I woke in the early hours to a performance of operatic magnitude outside the bedroom window. I can’t recall the wind ever putting on such an impressive show. During the daytime I would have listened with a smile on my face (and probably worried about roof tiles vanishing) - at 3am I wasn’t quite so appreciative.

The local radio station burst into life at 7, and caused the expected Karate chop - which roughly translates to any or all of the following;

Turn that bloody row off right now. Go get the kids up then. Go make a cup of tea.

As it happened, this morning we had not made packed lunches in advance, and I needed a shave. When I saw a photo of Lance Armstrong a couple of days ago, showing of his “Movember” moustache, I frowned. His month long effort to grow a moustache equated to about 3 days worth of what my face subjects me to. I guess this means I’m better than Lance Armstrong at something at least.

Mornings in our house usually run on rails. They have to. Myself and W play a bizarre relay race around the house, taking over from each other while simultaneously barking orders at the children;

“Eat your breakfast!”, “Stop messing around”, “put your lunch in your bag”, “brush you hair!”, “Shoes! Coat! Bag!”, “Put the cat down!”

By hook or by crook, we left the house on time this morning, and I set out into the fresh morning air - and discovered the remnants of the previous night’s storm. A strong headwind. All the way to work. I think I know what those hill-climbing championships must be like now.

Actually, I nearly only made it 50 yards towards work. As I pulled out of our road end (in a quiet maze of suburban streets), a car was turning from a junction 100 yards away. He floored it, and just missed me as I crossed in front of him. I would estimate he was doing perhaps 45 by the time he hit the brakes for the next corner. He must have heard the obscenities I shouted at him.

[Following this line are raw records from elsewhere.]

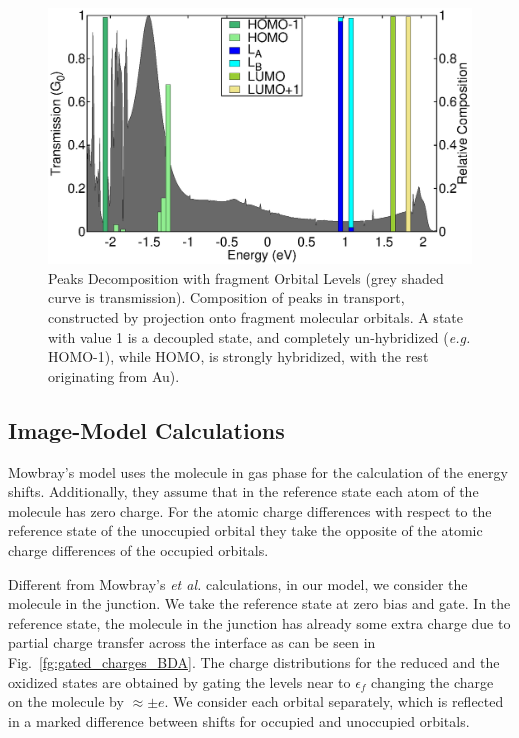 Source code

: \documentclass[aip,jcp,a4paper,reprint,floatfix,superscriptaddress]{revtex4-1}
\newcommand{\etal}{\emph{et al.}\xspace}
\newcommand{\eg}{\emph{e.g.}\xspace}
\begin{document}
\begin{figure}
   \includegraphics[width=\columnwidth]{BDA-decomposition}
\caption{Peaks Decomposition with fragment Orbital Levels (grey shaded curve is transmission). Composition of peaks in transport, constructed by projection onto fragment molecular orbitals. A state with value 1 is a decoupled state, and completely un-hybridized (\eg HOMO-1), while HOMO, is strongly hybridized, with the rest originating from Au).}\label{fg:BDA-peak-composition}
\end{figure}



\subsection{Image-Model Calculations}\label{imagemodelcalcsBDA}

Mowbray's model uses the molecule in gas phase for the calculation of the energy shifts. Additionally, they assume that in the reference state each atom of the molecule has zero charge. For the atomic charge differences with respect to the reference state of the unoccupied orbital they take the opposite of the atomic charge differences of the occupied orbitals.

Different from Mowbray's \etal calculations, in our model, we consider the molecule in the junction. We take the reference state at zero bias and gate. In the reference state, the molecule in the junction has already some extra charge due to partial charge transfer across the interface \cite{Thygesen2009} as can be seen in Fig.~\ref{fg:gated_charges_BDA}. The charge distributions for the reduced and the oxidized states are obtained by gating the levels near to $\epsilon_f$ changing the charge on the molecule by $\approx \pm e$. We consider each orbital separately, which is reflected in a marked difference between shifts for occupied and unoccupied orbitals.
\end{document}
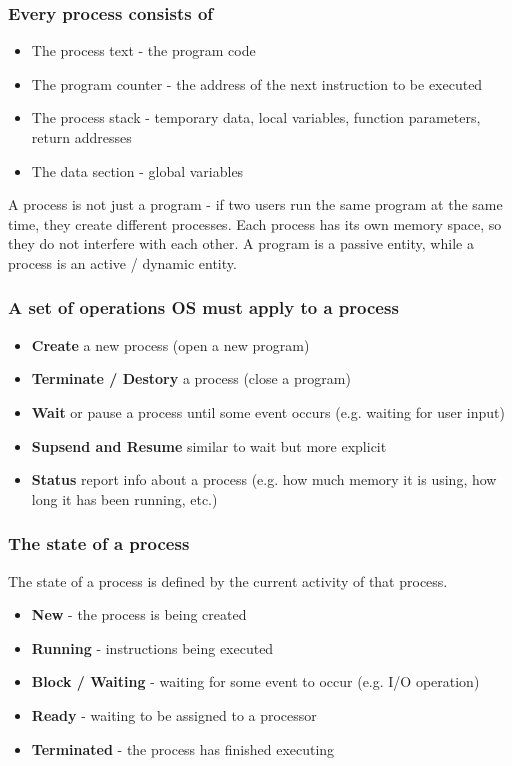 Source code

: \documentclass[a4paper, 10pt]{article}
\begin{document}
\subsubsection*{Every process consists of}
\begin{itemize}
    \item The process text - the program code
    \item The program counter - the address of the next instruction to be executed
    \item The process stack - temporary data, local variables, function parameters, return addresses
    \item The data section - global variables
\end{itemize}
A process is not just a program - if two users run the same program at the same time, they create different processes. Each process has its own memory space, so they do not interfere with each other. A program is a passive entity, while a process is an active / dynamic entity.
\subsubsection*{A set of operations OS must apply to a process}
\begin{itemize}
    \item \textbf{Create} a new process (open a new program)
    \item \textbf{Terminate / Destory} a process (close a program)
    \item \textbf{Wait} or pause a process until some event occurs (e.g. waiting for user input)
    \item \textbf{Supsend and Resume} similar to wait but more explicit
    \item \textbf{Status}  report info about a process (e.g. how much memory it is using, how long it has been running, etc.)
\end{itemize}
\subsubsection*{The state of a process}
The state of a process is defined by the current activity of that process.
\begin{itemize}
    \item \textbf{New} - the process is being created
    \item \textbf{Running} - instructions being executed
    \item \textbf{Block / Waiting} - waiting for some event to occur (e.g. I/O operation)
    \item \textbf{Ready} - waiting to be assigned to a processor
    \item \textbf{Terminated} - the process has finished executing
\end{itemize}
\end{document}
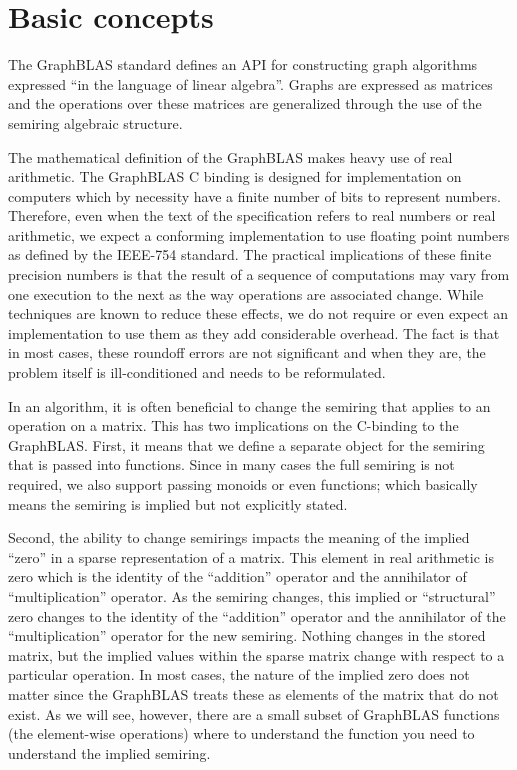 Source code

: \chapter{Basic concepts}

The GraphBLAS standard defines an API for constructing
graph algorithms expressed ``in the language of linear algebra''.
Graphs are expressed as matrices and the operations over 
these matrices are generalized through the use of the
semiring algebraic structure.

The mathematical definition of the GraphBLAS makes heavy use
of real arithmetic.   The GraphBLAS C binding is designed for
implementation on computers which by necessity have a finite number
of bits to represent numbers.   Therefore, even when the 
text of the specification refers to real numbers or real arithmetic, we 
expect a conforming implementation to use floating point numbers
as defined by the IEEE-754 standard.  The practical implications
of these finite precision numbers is that the result of a sequence
of computations may vary from one execution to the next as the
way operations are associated change.  While 
techniques are known to reduce these effects, we do not require or
even expect an implementation to use them as they add
considerable overhead.  The fact is that in most cases, these
roundoff errors are not significant and when they are, the problem
itself is ill-conditioned and needs to be reformulated.

In an algorithm, it is often beneficial to change the semiring
that applies to an operation on a matrix.  This has two 
implications on the C-binding to the GraphBLAS.  First,
it means that we define a separate object for the semiring 
that is passed into functions.  Since in many cases the full
semiring is not required, we also support passing monoids or
even functions; which basically means the semiring is implied but not 
explicitly stated.

Second, the ability to change semirings impacts the meaning of 
the implied ``zero'' in a sparse representation of a matrix.
This element in real arithmetic is zero which is the 
identity of the ``addition'' operator and the annihilator of
``multiplication'' operator.   As the semiring changes, this 
implied or ``structural'' zero changes to the identity of 
the ``addition'' operator and the annihilator of the ``multiplication'' 
operator for the new semiring.   Nothing changes in the
stored matrix, but the implied values within the sparse matrix change
with respect to a particular operation.  In most cases, the nature
of the implied zero does not matter since the GraphBLAS treats these
as elements of the matrix that do not exist.  As we will see, however,
there are a small subset of GraphBLAS functions 
(the element-wise operations) where to understand 
the function you need to understand the implied semiring.

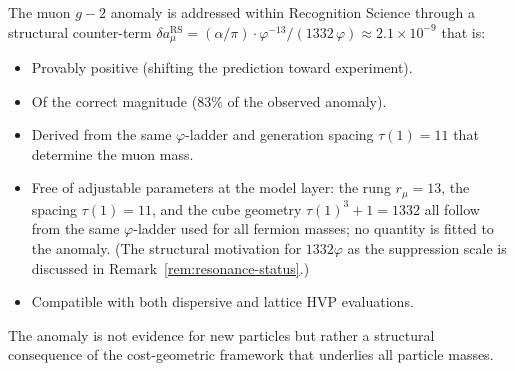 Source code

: \documentclass[12pt,a4paper]{article}
\theoremstyle{definition}
\theoremstyle{remark}
\begin{document}
The muon $g-2$ anomaly is addressed within Recognition Science through a
structural counter-term
$\delta a_\mu^{\mathrm{RS}} = (\alpha/\pi) \cdot \varphi^{-13} /
(1332\,\varphi) \approx 2.1 \times 10^{-9}$ that is:
\begin{itemize}
  \item Provably positive (shifting the prediction toward experiment).
  \item Of the correct magnitude ($83\%$ of the observed anomaly).
  \item Derived from the same $\varphi$-ladder and generation spacing
  $\tau(1) = 11$ that determine the muon mass.
  \item Free of adjustable parameters at the model layer: the rung $r_\mu = 13$,
  the spacing $\tau(1) = 11$, and the cube geometry $\tau(1)^3 + 1 = 1332$
  all follow from the same $\varphi$-ladder used for all fermion masses;
  no quantity is fitted to the anomaly.  (The structural motivation for
  $1332\varphi$ as the suppression scale is discussed in
  Remark~\ref{rem:resonance-status}.)
  \item Compatible with both dispersive and lattice HVP evaluations.
\end{itemize}

The anomaly is not evidence for new particles but rather a structural
consequence of the cost-geometric framework that underlies all particle
masses.
\end{document}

As is usual, I pedalled on, fighting the wind, and the moment of madness evolved in my head to an argument in the middle of the road, Billy Liar style. In the fictional version of events I became Benedict Cumberbatch in “Starter for Ten”, except in this case I was screaming at him “DO YOU KNOW WHAT A DICK YOU ARE?” instead of informing him I was going to be on University Challenge.

I often do that… act out what might have happened in my head in the moments after something patently ridiculous has come to pass in front of me - which happens all too often riding a bike on the road. To be honest, most of the madness involves other cyclists. You know; the ones on the path, without helmets, without lights, or displaying scant regard for the rules of the road. They are almost always over 50.

I of course arrived at work in one piece, and instantly forgot the drama of the journey in as soon as I dumped my bag, hit the power button on the laptop, and started dreading the arrival of email from the cloud.